## WORK TASK
Find the string "first" in the material. Copy every line that has it.

## DATA PROVIDED
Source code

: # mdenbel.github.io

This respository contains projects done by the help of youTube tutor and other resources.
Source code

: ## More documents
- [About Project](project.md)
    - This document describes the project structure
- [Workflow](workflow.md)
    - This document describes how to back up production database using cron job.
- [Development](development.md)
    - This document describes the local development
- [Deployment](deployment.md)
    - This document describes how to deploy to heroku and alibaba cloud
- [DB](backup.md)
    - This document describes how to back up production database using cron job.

...

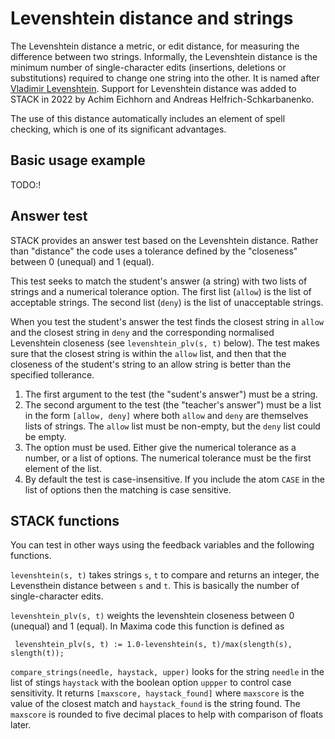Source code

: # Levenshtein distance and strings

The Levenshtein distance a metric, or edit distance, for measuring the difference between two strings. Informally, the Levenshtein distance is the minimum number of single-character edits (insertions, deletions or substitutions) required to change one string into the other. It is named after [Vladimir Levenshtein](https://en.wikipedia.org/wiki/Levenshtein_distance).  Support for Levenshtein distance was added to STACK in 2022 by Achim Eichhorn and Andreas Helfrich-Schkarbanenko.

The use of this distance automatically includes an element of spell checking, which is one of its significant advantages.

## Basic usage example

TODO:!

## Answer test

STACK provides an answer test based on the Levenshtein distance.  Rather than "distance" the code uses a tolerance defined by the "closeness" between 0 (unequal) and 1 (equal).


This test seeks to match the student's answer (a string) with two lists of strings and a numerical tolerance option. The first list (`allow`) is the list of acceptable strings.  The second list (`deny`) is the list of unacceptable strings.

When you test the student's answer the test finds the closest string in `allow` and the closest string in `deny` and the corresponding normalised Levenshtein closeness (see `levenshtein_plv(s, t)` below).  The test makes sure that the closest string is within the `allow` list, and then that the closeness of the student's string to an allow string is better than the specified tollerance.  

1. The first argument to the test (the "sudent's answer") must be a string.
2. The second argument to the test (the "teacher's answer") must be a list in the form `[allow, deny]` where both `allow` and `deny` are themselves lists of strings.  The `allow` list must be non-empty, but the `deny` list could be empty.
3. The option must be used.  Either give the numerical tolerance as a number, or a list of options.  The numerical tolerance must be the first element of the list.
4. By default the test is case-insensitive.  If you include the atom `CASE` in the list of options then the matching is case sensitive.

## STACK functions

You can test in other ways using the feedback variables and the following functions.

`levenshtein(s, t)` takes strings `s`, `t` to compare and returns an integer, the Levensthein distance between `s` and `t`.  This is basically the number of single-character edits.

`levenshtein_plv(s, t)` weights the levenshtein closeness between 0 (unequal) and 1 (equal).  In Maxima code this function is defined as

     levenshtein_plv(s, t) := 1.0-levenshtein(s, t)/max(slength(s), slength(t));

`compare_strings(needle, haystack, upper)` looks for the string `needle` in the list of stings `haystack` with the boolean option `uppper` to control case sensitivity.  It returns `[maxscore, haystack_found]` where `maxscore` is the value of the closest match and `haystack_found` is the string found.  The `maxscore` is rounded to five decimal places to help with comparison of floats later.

## TASK RESULT
This test seeks to match the student's answer (a string) with two lists of strings and a numerical tolerance option. The first list (`allow`) is the list of acceptable strings.  The second list (`deny`) is the list of unacceptable strings.
1. The first argument to the test (the "sudent's answer") must be a string.
3. The option must be used.  Either give the numerical tolerance as a number, or a list of options.  The numerical tolerance must be the first element of the list.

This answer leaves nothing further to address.